** THE RECORDS follows **

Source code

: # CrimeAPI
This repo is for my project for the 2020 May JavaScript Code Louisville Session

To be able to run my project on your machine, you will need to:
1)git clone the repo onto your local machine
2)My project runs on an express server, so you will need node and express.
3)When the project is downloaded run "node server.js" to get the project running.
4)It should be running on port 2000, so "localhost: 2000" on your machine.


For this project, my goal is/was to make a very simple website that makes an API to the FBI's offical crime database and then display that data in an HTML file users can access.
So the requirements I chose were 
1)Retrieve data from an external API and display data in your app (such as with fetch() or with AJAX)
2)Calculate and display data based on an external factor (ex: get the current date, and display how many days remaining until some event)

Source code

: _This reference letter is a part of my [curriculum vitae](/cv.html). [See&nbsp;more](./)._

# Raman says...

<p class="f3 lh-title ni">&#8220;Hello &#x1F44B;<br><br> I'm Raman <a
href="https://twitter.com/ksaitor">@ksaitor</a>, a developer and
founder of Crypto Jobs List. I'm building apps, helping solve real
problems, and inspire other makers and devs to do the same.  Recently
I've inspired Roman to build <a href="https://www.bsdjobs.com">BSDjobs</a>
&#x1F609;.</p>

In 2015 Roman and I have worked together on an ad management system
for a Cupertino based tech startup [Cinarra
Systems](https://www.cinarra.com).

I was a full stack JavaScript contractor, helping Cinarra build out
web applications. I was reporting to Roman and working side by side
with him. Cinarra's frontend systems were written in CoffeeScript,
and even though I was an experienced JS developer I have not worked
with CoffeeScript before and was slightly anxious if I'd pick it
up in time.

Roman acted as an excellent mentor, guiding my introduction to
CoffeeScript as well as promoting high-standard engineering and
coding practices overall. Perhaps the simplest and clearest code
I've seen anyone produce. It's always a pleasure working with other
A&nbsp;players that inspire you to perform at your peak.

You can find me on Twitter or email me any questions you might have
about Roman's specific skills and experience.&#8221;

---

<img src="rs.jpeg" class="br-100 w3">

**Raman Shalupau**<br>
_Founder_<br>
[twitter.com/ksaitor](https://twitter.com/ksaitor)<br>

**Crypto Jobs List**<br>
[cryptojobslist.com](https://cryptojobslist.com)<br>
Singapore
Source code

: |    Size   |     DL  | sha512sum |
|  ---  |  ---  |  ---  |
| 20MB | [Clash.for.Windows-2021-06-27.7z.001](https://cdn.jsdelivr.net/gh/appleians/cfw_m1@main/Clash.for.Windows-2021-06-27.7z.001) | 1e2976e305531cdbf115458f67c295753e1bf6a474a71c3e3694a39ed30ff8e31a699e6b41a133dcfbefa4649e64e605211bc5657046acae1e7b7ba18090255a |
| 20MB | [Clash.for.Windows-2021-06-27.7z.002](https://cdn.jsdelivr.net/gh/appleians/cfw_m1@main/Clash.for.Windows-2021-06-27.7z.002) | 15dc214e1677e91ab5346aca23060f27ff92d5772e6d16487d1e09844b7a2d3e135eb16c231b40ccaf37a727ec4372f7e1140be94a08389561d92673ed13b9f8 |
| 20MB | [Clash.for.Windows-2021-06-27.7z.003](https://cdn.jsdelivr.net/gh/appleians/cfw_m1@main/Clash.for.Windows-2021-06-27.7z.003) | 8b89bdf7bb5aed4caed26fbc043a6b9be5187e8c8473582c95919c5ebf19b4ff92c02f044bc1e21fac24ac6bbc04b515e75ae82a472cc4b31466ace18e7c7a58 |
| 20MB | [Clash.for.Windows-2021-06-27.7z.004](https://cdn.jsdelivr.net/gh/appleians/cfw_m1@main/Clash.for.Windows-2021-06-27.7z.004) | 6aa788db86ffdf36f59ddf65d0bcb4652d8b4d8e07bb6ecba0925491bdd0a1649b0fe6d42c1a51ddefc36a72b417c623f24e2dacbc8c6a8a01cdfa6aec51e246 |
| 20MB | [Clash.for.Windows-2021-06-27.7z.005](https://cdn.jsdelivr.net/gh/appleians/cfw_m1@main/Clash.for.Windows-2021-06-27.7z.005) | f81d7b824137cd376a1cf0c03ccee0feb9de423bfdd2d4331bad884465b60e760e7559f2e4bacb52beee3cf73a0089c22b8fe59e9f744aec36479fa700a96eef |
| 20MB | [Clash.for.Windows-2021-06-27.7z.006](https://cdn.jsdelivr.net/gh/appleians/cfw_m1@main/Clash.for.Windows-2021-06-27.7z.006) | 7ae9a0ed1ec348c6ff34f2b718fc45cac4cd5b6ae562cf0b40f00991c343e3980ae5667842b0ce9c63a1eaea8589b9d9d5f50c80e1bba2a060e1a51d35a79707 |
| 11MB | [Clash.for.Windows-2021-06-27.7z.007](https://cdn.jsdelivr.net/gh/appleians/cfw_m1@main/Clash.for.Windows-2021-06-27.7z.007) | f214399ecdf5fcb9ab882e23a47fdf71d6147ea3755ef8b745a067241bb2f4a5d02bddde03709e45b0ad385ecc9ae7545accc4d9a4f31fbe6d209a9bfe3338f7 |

** End of THE RECORDS **

Go line by line through the records above and copy each one containing "appleians".

| 20MB | [Clash.for.Windows-2021-06-27.7z.001](https://cdn.jsdelivr.net/gh/appleians/cfw_m1@main/Clash.for.Windows-2021-06-27.7z.001) | 1e2976e305531cdbf115458f67c295753e1bf6a474a71c3e3694a39ed30ff8e31a699e6b41a133dcfbefa4649e64e605211bc5657046acae1e7b7ba18090255a |
| 20MB | [Clash.for.Windows-2021-06-27.7z.002](https://cdn.jsdelivr.net/gh/appleians/cfw_m1@main/Clash.for.Windows-2021-06-27.7z.002) | 15dc214e1677e91ab5346aca23060f27ff92d5772e6d16487d1e09844b7a2d3e135eb16c231b40ccaf37a727ec4372f7e1140be94a08389561d92673ed13b9f8 |
| 20MB | [Clash.for.Windows-2021-06-27.7z.003](https://cdn.jsdelivr.net/gh/appleians/cfw_m1@main/Clash.for.Windows-2021-06-27.7z.003) | 8b89bdf7bb5aed4caed26fbc043a6b9be5187e8c8473582c95919c5ebf19b4ff92c02f044bc1e21fac24ac6bbc04b515e75ae82a472cc4b31466ace18e7c7a58 |
| 20MB | [Clash.for.Windows-2021-06-27.7z.004](https://cdn.jsdelivr.net/gh/appleians/cfw_m1@main/Clash.for.Windows-2021-06-27.7z.004) | 6aa788db86ffdf36f59ddf65d0bcb4652d8b4d8e07bb6ecba0925491bdd0a1649b0fe6d42c1a51ddefc36a72b417c623f24e2dacbc8c6a8a01cdfa6aec51e246 |
| 20MB | [Clash.for.Windows-2021-06-27.7z.005](https://cdn.jsdelivr.net/gh/appleians/cfw_m1@main/Clash.for.Windows-2021-06-27.7z.005) | f81d7b824137cd376a1cf0c03ccee0feb9de423bfdd2d4331bad884465b60e760e7559f2e4bacb52beee3cf73a0089c22b8fe59e9f744aec36479fa700a96eef |
| 20MB | [Clash.for.Windows-2021-06-27.7z.006](https://cdn.jsdelivr.net/gh/appleians/cfw_m1@main/Clash.for.Windows-2021-06-27.7z.006) | 7ae9a0ed1ec348c6ff34f2b718fc45cac4cd5b6ae562cf0b40f00991c343e3980ae5667842b0ce9c63a1eaea8589b9d9d5f50c80e1bba2a060e1a51d35a79707 |
| 11MB | [Clash.for.Windows-2021-06-27.7z.007](https://cdn.jsdelivr.net/gh/appleians/cfw_m1@main/Clash.for.Windows-2021-06-27.7z.007) | f214399ecdf5fcb9ab882e23a47fdf71d6147ea3755ef8b745a067241bb2f4a5d02bddde03709e45b0ad385ecc9ae7545accc4d9a4f31fbe6d209a9bfe3338f7 |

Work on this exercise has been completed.